Business and Occupation Tax.
Washington's major business tax is the business and occupation (B&O) tax. The B&O tax is imposed on the gross receipts of business activities conducted within the state, without any deduction for the costs of doing business. Businesses must pay the B&O tax even though they may not have any profits or may be operating at a loss.
A taxpayer may have more than one B&O tax rate, depending on the types of activities conducted. Major B&O tax rates are 0.471 percent for retailing; 0.484 percent for manufacturing and wholesaling; and 1.5 percent (businesses with taxable income of less than $1 million), 1.75 percent (businesses with taxable income of $1 million to $5 million), and 2.1 percent (businesses with taxable income over $5 million) for services and for activities not classified elsewhere. There are many specialized B&O tax rates and preferential rates that apply to specific business activities.
An additional B&O tax is imposed on businesses in Washington with at least $250 million in Washington taxable income. The tax is 0.5 percent of the business's annual Washington taxable income in excess of $250 million and is in addition to the other B&O taxes imposed on the income. This surcharge expires December 31, 2029.
Beginning January 1, 2027, the rate for the following business activities increases to 0.5 percent:
In addition, the B&O tax rate for contests of chance is increased to 1.8 percent.
A taxpayer may be eligible to utilize other tax preferences, including credits and deductions, to reduce their tax liability. For example, a taxpayer engaging in activities subject to different B&O tax rates may be eligible for a Multiple Activities Tax Credit. A taxpayer may also be eligible for a small business credit that will either eliminate or reduce their B&O tax liability. The credit is $160 per month for taxpayers that report at least 50 percent or greater of their total B&O taxable amount under service and other activities, real estate brokers, and contests of chance and $55 per month for all other businesses, multiplied by the number of months in the reporting period. The amount of the credit available phases out based on the business's gross receipts.

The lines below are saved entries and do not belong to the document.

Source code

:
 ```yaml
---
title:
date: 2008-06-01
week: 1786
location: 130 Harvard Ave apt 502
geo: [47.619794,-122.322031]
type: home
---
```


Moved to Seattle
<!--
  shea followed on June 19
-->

A business does not have to file an annual B&O tax return if the business does not owe other taxes or fees to the Department of Revenue (DOR) and has annual gross proceeds of sales, gross income, or value of products for all B&O tax classifications of less than $125,000 per year.

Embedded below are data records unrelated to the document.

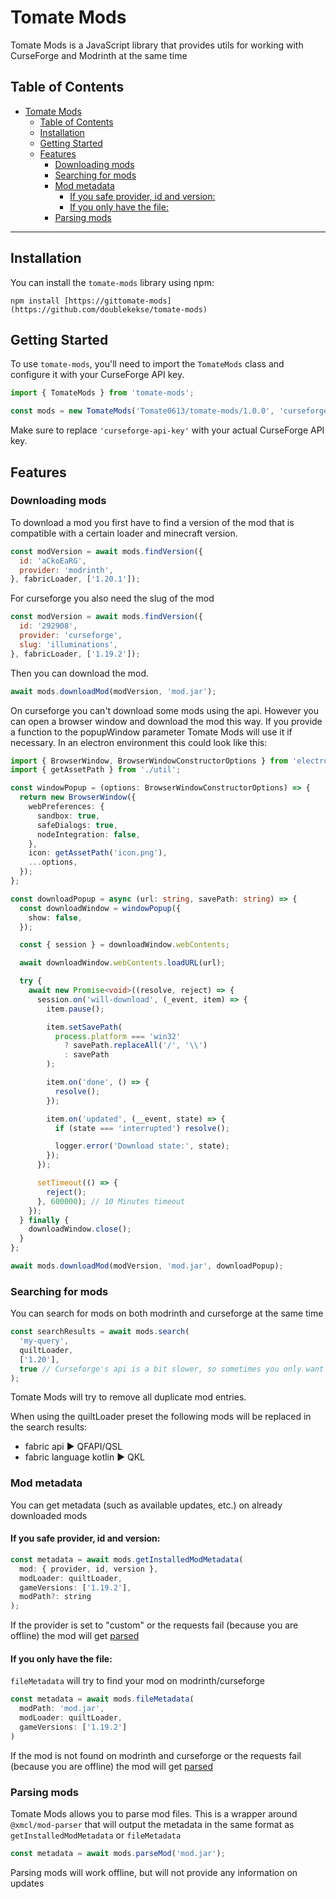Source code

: # Tomate Mods

Tomate Mods is a JavaScript library that provides utils for working with CurseForge and Modrinth at the same time

## Table of Contents

- [Tomate Mods](#tomate-mods)
  - [Table of Contents](#table-of-contents)
  - [Installation](#installation)
  - [Getting Started](#getting-started)
  - [Features](#features)
    - [Downloading mods](#downloading-mods)
    - [Searching for mods](#searching-for-mods)
    - [Mod metadata](#mod-metadata)
      - [If you safe provider, id and version:](#if-you-safe-provider-id-and-version)
      - [If you only have the file:](#if-you-only-have-the-file)
    - [Parsing mods](#parsing-mods)

---

## Installation

You can install the `tomate-mods` library using npm:

```shell
npm install [https://gittomate-mods](https://github.com/doublekekse/tomate-mods)
```


## Getting Started

To use `tomate-mods`, you'll need to import the `TomateMods` class and configure it with your CurseForge API key.

```javascript
import { TomateMods } from 'tomate-mods';

const mods = new TomateMods('Tomate0613/tomate-mods/1.0.0', 'curseforge-api-key');
```

Make sure to replace `'curseforge-api-key'` with your actual CurseForge API key.

## Features

### Downloading mods

To download a mod you first have to find a version of the mod that is compatible with a certain loader and minecraft version.

```javascript
const modVersion = await mods.findVersion({
  id: 'aCkoEaRG',
  provider: 'modrinth',
}, fabricLoader, ['1.20.1']);
```

For curseforge you also need the slug of the mod
```javascript
const modVersion = await mods.findVersion({
  id: '292908',
  provider: 'curseforge',
  slug: 'illuminations',
}, fabricLoader, ['1.19.2']);
```

Then you can download the mod.
```javascript
await mods.downloadMod(modVersion, 'mod.jar');
```

On curseforge you can't download some mods using the api. However you can open a browser window and download the mod this way. If you provide a function to the popupWindow parameter Tomate Mods will use it if necessary. In an electron environment this could look like this:
```typescript
import { BrowserWindow, BrowserWindowConstructorOptions } from 'electron';
import { getAssetPath } from './util';

const windowPopup = (options: BrowserWindowConstructorOptions) => {
  return new BrowserWindow({
    webPreferences: {
      sandbox: true,
      safeDialogs: true,
      nodeIntegration: false,
    },
    icon: getAssetPath('icon.png'),
    ...options,
  });
};

const downloadPopup = async (url: string, savePath: string) => {
  const downloadWindow = windowPopup({
    show: false,
  });

  const { session } = downloadWindow.webContents;

  await downloadWindow.webContents.loadURL(url);

  try {
    await new Promise<void>((resolve, reject) => {
      session.on('will-download', (_event, item) => {
        item.pause();

        item.setSavePath(
          process.platform === 'win32'
            ? savePath.replaceAll('/', '\\')
            : savePath
        );

        item.on('done', () => {
          resolve();
        });

        item.on('updated', (__event, state) => {
          if (state === 'interrupted') resolve();

          logger.error('Download state:', state);
        });
      });

      setTimeout(() => {
        reject();
      }, 600000); // 10 Minutes timeout
    });
  } finally {
    downloadWindow.close();
  }
};

await mods.downloadMod(modVersion, 'mod.jar', downloadPopup);
```

### Searching for mods

You can search for mods on both modrinth and curseforge at the same time

```javascript
const searchResults = await mods.search(
  'my-query',
  quiltLoader,
  ['1.20'],
  true // Curseforge's api is a bit slower, so sometimes you only want to search for mods on modrinth
);
```

Tomate Mods will try to remove all duplicate mod entries.

When using the quiltLoader preset the following mods will be replaced in the search results:
- fabric api ▶ QFAPI/QSL
- fabric language kotlin ▶ QKL

### Mod metadata

You can get metadata (such as available updates, etc.) on already downloaded mods

#### If you safe provider, id and version:
```javascript
const metadata = await mods.getInstalledModMetadata(
  mod: { provider, id, version },
  modLoader: quiltLoader,
  gameVersions: ['1.19.2'],
  modPath?: string
);
```

If the provider is set to "custom" or the requests fail (because you are offline) the mod will get [parsed](#parsing-mods)
#### If you only have the file:
`fileMetadata` will try to find your mod on modrinth/curseforge

```javascript
const metadata = await mods.fileMetadata(
  modPath: 'mod.jar',
  modLoader: quiltLoader,
  gameVersions: ['1.19.2']
)
```

If the mod is not found on modrinth and curseforge or the requests fail (because you are offline) the mod will get [parsed](#parsing-mods)

### Parsing mods

Tomate Mods allows you to parse mod files.
This is a wrapper around `@xmcl/mod-parser` that will output the metadata in the same format as `getInstalledModMetadata` or `fileMetadata`

```javascript
const metadata = await mods.parseMod('mod.jar');
```

Parsing mods will work offline, but will not provide any information on updates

Banking, lending, and other financial businesses located in 10 states or less may deduct interest received on investments or loans secured by first mortgages or trust deeds on nontransient residential properties. This deduction includes the portion of fees charged to borrowers, including points and loan origination fees.
Wildfire Response, Forest Restoration, and Community Resilience Account and Reporting.
In 2021 the Legislature created the Wildfire Response, Forest Restoration, and Community Resilience Account (Account). Account funds must be appropriated and used to monitor, track, and implement certain wildfire preparedness, prevention, and protection purposes. Funds in the account may not be used for emergency fire costs or suppression costs. The Department of Natural Resources (DNR) may solicit recommendations on how to use funds in the account from the Forest Health Advisory Committee and the Wildland Fire Advisory Committee (Advisory Committees). The Advisory Committees must use environmental justice or equity focused tools to identify highly impacted communities when making recommendations for investments from the Account.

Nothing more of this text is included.